• [PROBLEM STATEMENT]:
Search each line of the data for the word "features"; copy every line where it is found.

• [PROVIDED MATERIAL]:
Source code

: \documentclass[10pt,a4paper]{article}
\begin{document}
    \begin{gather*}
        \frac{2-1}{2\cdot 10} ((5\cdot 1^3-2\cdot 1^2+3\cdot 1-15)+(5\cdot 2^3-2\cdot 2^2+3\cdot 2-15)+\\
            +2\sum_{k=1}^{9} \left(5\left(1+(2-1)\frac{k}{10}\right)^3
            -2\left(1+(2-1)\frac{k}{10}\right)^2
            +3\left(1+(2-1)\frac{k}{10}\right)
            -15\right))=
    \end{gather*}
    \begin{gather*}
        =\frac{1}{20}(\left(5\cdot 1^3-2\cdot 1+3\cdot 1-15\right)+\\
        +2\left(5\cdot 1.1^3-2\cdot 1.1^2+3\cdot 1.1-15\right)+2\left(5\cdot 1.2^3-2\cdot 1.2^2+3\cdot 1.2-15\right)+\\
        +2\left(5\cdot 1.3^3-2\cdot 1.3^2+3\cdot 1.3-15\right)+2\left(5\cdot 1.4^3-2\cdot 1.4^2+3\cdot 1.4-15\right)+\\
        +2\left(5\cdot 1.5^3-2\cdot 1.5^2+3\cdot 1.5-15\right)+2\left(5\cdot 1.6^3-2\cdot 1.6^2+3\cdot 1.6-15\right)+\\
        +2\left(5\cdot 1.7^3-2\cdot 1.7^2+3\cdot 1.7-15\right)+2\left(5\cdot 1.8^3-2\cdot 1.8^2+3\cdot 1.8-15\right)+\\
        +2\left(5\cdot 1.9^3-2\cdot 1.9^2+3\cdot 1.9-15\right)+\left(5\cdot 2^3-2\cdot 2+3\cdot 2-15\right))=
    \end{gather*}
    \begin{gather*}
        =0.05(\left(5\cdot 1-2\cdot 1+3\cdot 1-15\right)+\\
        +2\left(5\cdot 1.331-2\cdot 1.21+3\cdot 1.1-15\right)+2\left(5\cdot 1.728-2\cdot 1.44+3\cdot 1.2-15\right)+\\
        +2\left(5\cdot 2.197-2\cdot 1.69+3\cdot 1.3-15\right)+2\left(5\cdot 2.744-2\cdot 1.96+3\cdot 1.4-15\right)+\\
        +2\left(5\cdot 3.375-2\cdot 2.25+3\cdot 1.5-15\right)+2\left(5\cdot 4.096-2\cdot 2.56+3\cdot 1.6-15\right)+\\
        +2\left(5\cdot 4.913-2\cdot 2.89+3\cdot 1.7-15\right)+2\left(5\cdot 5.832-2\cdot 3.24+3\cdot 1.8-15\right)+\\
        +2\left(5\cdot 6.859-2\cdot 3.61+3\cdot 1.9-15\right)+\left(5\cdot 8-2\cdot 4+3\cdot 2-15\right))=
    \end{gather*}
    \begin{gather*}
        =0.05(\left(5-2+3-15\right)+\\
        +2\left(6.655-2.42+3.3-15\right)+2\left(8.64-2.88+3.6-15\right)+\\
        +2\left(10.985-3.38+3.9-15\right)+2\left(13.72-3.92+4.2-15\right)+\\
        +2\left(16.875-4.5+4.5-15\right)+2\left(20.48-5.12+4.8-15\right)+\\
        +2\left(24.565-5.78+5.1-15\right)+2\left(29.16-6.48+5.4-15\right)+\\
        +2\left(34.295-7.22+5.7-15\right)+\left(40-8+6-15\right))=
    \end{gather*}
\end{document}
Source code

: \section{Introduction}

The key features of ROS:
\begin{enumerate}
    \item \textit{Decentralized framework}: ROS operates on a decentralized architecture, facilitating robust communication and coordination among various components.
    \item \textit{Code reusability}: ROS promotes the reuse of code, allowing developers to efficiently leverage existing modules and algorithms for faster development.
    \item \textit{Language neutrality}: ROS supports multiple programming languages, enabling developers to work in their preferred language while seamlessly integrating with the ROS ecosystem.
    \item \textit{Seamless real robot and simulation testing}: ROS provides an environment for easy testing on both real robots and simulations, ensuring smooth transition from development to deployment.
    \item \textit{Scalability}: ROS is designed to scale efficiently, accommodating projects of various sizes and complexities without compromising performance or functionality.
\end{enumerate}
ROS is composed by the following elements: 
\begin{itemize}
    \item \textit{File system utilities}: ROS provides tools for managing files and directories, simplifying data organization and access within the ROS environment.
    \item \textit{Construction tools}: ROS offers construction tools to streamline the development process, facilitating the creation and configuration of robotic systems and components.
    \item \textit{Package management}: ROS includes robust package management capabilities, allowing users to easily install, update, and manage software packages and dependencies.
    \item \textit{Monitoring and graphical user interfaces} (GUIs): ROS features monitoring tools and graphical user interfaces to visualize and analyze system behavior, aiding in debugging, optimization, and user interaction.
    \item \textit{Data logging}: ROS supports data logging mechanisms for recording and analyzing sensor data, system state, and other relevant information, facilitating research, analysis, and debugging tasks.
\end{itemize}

• [PROBLEM SOLUTION]:
The key features of ROS:
    \item \textit{Monitoring and graphical user interfaces} (GUIs): ROS features monitoring tools and graphical user interfaces to visualize and analyze system behavior, aiding in debugging, optimization, and user interaction.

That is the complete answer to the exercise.